T.a.v. de sporangia kan het volgende worden vastgesteld. De oudst bekende vorm is het eindstandige isospore, eusporangiate sporangium, d.w.z. een fertiel teloom met één soort sporen en een meercellige wand dat blijkens zijn stand geheel homoloog was met het steriele zuiver assimilatorische teloom. Uit de chronologisch elkaar opvolgende fossielen nu blijkt, dat
i.h.a. processen van contractie en binding tussen steriele en fossiele telomen geleid hebben tot een steeds volmaakter bescherming der vitale voortplantingsorganen, een tendentie die de gehele planten- en dierenwereld door langs allerlei wegen tot uiting komt, vooral natuurlijk bij het vrouwelijk geslacht. In het bijzonder bij de Sfenopsiden zijn op dit punt een aantal fraaie reeksen bekend geworden, waarbij enerzijds de sporangiën zonder bijmenging van steriele telomen tot eindelingse aren zijn samengedrongen, b.v. bij de paardestaarten (Equisetum), anderzijds steriele (syn)telomen tussen de fertiele zijn geplaatst en deze beschermen. Daarbij zijn de sporangiënhouders (sporangioforen) blijkbaar secundair okselstandig geworden, hetgeen zonder twijfel een toespitsing der beschermende functie der steriele delen betekent. In de meeste gevallen is de binding van de sporangioforen dus met het naastlagerstaande blad (dat immers van nature omhoog gericht is), maar ook bindingen met naasthogerstaande zijn bekend, waarbij het sporangium zover omlaag

buigt dat het toch door het omhoog gebogen naastlagere blad wordt beschermd. Deze secundair beschermende bladeren zijn stegofyllen genoemd (Lam, 1948). Vroeger werden ze als sporebladeren of sporofyllen aangeduid, maar deze term is, zoals wij zullen zien, minder juist. Het ontstaan van heterosporie (twee soorten sporen, mannelijke en vrouwelijke) heeft hierop principieel geen invloed, met dit voorbehoud dat uiteraard de vrouwelijke sporangiën veel beter beschermd plegen te worden dan de ephemere mannelijke.

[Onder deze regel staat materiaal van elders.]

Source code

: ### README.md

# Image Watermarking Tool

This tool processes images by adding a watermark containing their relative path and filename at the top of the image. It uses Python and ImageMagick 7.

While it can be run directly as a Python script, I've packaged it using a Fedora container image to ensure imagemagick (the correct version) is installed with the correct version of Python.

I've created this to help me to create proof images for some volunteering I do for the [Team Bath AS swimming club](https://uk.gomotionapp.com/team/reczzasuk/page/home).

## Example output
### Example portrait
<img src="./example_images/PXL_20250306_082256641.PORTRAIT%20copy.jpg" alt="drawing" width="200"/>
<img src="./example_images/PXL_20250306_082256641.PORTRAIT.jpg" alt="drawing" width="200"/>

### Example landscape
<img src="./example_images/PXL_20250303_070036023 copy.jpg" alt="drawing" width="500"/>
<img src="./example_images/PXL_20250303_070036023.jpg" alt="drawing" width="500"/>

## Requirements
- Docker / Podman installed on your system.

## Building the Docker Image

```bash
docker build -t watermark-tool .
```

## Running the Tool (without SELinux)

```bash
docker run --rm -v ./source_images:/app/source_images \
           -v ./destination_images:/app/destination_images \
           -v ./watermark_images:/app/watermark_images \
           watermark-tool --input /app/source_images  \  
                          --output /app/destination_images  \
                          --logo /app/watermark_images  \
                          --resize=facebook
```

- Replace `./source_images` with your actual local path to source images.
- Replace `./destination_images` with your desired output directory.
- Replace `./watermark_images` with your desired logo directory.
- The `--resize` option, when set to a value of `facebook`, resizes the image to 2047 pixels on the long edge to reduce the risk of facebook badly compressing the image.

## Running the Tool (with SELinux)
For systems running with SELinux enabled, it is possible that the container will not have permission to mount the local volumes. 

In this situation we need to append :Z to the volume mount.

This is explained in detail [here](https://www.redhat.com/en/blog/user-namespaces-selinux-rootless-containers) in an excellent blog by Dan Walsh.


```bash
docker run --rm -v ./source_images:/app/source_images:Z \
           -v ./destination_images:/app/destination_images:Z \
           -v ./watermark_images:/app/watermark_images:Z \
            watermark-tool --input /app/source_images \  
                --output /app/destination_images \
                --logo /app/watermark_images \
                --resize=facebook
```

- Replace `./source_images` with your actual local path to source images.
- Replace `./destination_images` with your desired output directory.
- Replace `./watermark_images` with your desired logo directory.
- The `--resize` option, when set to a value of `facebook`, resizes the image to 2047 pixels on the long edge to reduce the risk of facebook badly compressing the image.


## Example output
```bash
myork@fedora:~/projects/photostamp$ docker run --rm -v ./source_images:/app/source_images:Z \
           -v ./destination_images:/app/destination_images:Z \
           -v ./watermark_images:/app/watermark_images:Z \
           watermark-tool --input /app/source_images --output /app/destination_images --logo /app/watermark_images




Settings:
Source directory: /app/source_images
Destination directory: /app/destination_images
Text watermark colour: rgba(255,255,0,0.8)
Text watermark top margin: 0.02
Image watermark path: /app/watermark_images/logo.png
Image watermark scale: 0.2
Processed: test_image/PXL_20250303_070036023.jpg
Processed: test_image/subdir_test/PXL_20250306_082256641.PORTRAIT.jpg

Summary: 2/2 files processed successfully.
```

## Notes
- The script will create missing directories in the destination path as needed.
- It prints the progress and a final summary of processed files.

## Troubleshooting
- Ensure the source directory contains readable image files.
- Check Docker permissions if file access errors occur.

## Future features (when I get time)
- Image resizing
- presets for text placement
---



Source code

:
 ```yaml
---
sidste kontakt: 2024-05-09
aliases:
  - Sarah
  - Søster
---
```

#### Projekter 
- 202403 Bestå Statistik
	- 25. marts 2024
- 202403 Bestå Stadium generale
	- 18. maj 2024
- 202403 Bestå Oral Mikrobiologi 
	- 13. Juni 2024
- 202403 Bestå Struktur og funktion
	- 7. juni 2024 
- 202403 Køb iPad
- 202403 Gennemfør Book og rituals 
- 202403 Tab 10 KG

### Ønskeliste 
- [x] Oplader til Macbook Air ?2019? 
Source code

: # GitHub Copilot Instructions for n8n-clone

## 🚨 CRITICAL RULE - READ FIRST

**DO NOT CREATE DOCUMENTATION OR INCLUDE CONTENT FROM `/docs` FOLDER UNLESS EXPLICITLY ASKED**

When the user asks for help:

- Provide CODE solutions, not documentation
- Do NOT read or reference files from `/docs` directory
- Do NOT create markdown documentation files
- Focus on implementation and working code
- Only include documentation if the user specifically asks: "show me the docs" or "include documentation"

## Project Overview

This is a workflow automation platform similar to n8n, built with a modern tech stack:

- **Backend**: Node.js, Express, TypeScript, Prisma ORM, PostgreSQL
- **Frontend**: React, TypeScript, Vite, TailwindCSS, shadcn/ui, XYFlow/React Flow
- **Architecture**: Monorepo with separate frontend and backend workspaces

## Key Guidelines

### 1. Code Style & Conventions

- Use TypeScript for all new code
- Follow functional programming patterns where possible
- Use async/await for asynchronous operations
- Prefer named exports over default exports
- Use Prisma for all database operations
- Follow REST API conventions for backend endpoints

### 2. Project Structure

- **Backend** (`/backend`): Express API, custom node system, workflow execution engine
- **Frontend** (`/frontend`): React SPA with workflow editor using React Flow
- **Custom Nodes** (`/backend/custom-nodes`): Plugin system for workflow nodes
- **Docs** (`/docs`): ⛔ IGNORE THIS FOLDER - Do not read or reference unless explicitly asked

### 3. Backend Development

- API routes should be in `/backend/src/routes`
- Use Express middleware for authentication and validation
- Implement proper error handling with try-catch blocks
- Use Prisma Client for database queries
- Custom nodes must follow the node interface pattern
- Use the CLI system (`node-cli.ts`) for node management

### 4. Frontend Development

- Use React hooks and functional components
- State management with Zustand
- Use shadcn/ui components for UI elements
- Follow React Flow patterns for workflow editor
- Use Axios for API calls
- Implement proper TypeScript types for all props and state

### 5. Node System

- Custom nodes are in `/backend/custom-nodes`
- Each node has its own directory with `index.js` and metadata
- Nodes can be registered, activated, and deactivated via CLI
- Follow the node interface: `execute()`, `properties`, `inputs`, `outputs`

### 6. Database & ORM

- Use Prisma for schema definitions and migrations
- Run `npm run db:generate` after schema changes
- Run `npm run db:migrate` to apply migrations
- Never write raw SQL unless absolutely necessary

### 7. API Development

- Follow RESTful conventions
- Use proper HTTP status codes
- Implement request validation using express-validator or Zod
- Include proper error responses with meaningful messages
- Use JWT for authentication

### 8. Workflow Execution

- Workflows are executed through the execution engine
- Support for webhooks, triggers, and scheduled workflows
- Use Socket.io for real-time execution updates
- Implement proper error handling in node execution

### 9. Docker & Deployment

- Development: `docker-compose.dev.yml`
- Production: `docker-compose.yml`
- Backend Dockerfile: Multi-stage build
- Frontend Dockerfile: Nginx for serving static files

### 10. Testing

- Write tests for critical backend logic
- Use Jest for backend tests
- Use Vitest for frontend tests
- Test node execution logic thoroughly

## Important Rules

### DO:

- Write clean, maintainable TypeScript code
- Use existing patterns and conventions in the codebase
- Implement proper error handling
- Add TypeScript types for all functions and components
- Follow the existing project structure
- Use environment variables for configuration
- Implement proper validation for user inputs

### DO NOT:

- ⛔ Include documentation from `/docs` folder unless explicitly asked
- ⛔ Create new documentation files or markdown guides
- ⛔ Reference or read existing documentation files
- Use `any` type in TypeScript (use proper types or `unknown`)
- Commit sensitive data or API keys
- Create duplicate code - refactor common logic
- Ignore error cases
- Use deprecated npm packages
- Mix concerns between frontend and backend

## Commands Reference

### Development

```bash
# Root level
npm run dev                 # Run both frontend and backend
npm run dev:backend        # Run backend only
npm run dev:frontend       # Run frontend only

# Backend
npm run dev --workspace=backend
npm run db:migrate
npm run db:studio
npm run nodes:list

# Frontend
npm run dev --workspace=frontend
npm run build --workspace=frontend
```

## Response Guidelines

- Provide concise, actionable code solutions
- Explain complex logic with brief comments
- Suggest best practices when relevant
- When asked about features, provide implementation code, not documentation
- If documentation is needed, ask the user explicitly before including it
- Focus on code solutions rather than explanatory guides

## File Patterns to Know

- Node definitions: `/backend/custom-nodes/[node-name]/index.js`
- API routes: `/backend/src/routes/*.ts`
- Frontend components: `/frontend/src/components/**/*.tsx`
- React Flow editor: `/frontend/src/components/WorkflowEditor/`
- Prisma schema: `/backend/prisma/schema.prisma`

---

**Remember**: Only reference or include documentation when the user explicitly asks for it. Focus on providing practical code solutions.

Het is nu gebleken, dat bij de microfylle groepen (thans inclusief de Psilotales en de Lycopsidae) de sporangiën essentieel asstandig zijn. Men spreekt dan met Sahni (1921) en Lam (1948) van stachyospore planten. Bij de macrofylle gaan de sporangiën in origine op in de overmaat van steriele telomen, zodat echte sporebladeren (eusporofyllen) ontstaan (varens!). Deze planten zijn dus fyllospoor. Tussenvormen zijn relatief zeldzaam en bovendien vaak van secundaire aard, b.v. doordat stachyospore assen zich tot fyllocladiën verenigden en aldus een secundair sporofyll of cladosporofyll vormden (enige Coniferen m.n. de Pinaceae en Araucariaceaé). Een indeling in stachyospore en fyllospore Cormofyten is dus gewettigd en kan wellicht de grondslag vormen van een nieuwe indeling der Cormofyten ter vervanging van de huidige die, naar algemeen wordt erkend, verouderd is. Bij de hoogste planten, de Angiospermen, zijn de interpretaties door het ontbreken van verbindende fossielen nog onduidelijk, maar het is waarschijnlijk dat er ook hier stachyospore groepen zijn (met name vele Monochlamydeae) en fyllospore (o.a. de Polycarpicae en de daarvan af te leiden groepen, w.o. de meeste Monocotylen).

De in deze groepen ontstane ‘bloemen’, zijnde sporangioforen met een secundair ‘perianth’ van gezamenlijk optredende steriele bladeren (synstegofyllen), zijn dienovereenkomstig waarschijnlijk langs minstens twee verschillende wegen geconvergeerd. Bij de stachyospore groep zijn de microsporangioforen (meeldraden) fertiele telomen (of gereduceerde syntelomen), terwijl de macrosporangiën op de hoofdas staan en door onechte vruchtbladeren (pseudocarpellen, vaak omgevormde meeldraden) secundair worden beschermd. Bij de fyllospore groep zijn de meeldraden en de vruchtbladen eusporofyllen (eucarpellen), dus echte vervormde bladeren, zoals ook blijkt uit het feit, dat er vaak overgangen zijn van bloembladeren in meeldraden (gevulde bloemen!) en dat de vruchtbladen nog een echte bladnervatuur hebben.